I step out first, weapon raised, sweeping the junction.
“Clear left. Clear right.”
We move into the corridor. It’s lined with thick cables running along the ceiling, pulsing with the lifeblood of the AI.
“Target is two hundred meters,” Talia says, checking her wrist comm. “Main server cluster.”
We advance.
Thirty meters. A junction.
“Contact,” I hiss.
A shadow moves at the far end of the hall. A guard on patrol. He’s looking at a tablet, bored.
Too far for a knife. Too quiet for a gun.
He turns. He sees us.
His hand goes to his radio.
I don’t hesitate. I sprint. My boots thunder on the concrete now—stealth is blown.
The guard fumbles with his holster.
I close the distance. Fifty feet. Forty.
He gets the gun up.
I slide, baseball style, knocking his legs out from under him. He hits the floor hard. The gun skitters away.

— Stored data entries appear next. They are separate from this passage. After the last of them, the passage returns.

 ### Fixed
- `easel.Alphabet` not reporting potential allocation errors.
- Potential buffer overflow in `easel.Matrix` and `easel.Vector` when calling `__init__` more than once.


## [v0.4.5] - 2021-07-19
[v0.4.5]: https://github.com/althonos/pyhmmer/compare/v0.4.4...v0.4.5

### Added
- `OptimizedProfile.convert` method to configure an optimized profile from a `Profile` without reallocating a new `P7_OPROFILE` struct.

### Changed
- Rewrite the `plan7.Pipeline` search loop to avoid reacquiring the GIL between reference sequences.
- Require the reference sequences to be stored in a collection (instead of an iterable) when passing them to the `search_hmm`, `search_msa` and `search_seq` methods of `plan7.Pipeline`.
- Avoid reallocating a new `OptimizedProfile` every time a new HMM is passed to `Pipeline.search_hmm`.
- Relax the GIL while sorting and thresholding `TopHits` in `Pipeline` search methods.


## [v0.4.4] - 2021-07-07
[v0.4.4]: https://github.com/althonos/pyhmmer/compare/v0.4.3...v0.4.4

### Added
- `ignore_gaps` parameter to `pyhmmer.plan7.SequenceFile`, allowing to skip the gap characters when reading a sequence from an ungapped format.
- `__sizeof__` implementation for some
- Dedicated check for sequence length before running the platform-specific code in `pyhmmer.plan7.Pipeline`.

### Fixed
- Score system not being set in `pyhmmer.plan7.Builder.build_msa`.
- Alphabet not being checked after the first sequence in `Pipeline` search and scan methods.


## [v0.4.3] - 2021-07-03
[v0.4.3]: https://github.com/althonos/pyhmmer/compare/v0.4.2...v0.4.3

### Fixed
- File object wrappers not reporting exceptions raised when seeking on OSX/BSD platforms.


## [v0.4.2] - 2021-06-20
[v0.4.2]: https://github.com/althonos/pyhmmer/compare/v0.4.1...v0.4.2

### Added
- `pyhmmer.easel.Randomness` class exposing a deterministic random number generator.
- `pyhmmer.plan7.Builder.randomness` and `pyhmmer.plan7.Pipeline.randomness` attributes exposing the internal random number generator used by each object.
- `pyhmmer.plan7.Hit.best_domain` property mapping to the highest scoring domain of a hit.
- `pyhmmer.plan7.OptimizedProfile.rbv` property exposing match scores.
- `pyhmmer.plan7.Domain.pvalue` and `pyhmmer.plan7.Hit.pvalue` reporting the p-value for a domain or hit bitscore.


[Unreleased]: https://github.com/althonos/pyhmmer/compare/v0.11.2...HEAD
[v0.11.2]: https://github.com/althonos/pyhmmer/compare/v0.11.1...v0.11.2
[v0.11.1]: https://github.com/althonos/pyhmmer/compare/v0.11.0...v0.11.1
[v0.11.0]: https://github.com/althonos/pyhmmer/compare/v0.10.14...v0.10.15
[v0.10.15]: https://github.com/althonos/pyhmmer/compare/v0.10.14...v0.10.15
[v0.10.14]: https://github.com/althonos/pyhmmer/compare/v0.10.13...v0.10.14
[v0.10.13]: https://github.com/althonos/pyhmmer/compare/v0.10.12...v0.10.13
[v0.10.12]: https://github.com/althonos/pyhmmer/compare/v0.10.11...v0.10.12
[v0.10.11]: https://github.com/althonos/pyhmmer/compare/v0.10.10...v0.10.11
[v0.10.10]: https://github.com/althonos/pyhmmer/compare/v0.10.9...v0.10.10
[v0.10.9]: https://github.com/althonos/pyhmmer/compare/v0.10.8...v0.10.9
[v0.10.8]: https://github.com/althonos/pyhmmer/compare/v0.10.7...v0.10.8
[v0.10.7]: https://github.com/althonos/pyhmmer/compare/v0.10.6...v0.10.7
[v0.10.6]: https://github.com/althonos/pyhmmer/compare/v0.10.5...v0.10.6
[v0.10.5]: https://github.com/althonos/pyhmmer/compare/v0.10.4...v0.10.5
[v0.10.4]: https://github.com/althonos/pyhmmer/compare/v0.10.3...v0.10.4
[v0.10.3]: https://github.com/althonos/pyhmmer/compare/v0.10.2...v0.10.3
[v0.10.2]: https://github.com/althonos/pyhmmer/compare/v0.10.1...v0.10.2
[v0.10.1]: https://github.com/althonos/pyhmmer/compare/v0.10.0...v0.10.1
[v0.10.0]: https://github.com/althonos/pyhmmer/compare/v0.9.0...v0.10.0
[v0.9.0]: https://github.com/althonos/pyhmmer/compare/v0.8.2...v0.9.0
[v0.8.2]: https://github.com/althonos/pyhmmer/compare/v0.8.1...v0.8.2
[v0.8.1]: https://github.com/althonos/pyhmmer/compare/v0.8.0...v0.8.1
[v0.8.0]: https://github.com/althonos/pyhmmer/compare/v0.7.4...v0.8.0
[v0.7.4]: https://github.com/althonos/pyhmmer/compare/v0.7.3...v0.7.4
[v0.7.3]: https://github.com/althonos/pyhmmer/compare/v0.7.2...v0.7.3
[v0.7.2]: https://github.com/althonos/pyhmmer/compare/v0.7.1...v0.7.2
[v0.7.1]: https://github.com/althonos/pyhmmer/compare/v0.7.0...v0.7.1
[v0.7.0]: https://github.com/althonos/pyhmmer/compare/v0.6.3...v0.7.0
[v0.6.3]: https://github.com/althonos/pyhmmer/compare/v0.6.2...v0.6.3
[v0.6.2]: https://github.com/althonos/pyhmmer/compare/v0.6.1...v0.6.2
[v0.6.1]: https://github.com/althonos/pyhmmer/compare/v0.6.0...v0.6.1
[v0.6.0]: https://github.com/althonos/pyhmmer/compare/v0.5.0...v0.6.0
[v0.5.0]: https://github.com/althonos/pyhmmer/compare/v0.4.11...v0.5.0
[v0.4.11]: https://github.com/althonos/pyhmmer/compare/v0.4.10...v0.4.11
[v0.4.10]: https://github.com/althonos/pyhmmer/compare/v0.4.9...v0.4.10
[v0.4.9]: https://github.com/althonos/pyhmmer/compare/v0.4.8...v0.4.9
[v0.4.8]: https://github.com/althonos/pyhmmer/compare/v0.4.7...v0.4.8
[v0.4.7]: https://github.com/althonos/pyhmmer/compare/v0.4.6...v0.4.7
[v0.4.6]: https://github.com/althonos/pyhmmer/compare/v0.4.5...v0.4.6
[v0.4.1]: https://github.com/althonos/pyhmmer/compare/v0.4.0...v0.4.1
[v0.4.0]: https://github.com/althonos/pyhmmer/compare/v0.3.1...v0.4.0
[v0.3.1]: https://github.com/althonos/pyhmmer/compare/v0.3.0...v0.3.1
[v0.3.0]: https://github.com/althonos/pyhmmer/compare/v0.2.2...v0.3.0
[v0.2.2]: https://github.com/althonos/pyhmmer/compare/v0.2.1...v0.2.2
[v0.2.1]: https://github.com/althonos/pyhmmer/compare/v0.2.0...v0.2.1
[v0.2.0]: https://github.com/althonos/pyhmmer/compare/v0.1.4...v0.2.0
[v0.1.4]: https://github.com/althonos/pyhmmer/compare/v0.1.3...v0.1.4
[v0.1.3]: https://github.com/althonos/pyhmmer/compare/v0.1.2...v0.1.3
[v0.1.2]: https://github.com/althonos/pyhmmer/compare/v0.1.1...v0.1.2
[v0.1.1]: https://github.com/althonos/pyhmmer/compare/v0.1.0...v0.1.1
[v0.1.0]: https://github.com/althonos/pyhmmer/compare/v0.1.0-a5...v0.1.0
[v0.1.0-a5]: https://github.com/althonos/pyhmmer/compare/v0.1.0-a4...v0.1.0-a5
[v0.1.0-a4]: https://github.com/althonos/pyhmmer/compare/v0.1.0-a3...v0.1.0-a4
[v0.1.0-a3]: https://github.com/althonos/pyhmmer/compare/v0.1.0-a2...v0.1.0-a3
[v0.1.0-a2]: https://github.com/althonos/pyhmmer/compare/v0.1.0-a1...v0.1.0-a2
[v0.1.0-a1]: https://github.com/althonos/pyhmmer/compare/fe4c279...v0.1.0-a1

He opens his mouth to shout.
I drive a fist into his solar plexus, collapsing his diaphragm. The shout becomes a wheeze. I roll him over and apply a sleeper hold. Ten seconds of struggle. Then he goes limp.
I check his pulse. Strong. Just unconscious.
“Clear,” I pant, standing up. My arm screams in protest, the wound throbbing against the stitches. I ignore it.
Talia is beside me, picking up the guard’s keycard. “He didn’t call it in.”
“Lucky.”
“Luck is a statistical anomaly.”
“Take the win, Singh.”
We push forward. The corridor widens. We are approaching the brain.
A final blast door looms ahead. The entrance to the server room. It should be guarded. There should be a squad here. There should be laser grids, pressure plates, and automated turrets.
There is nothing.
The corridor is empty.
“Halo,” I say into the comms. “I need eyes on the door. Subbasement three.”
“I see you,”Halo replies.“You’re at the threshold.”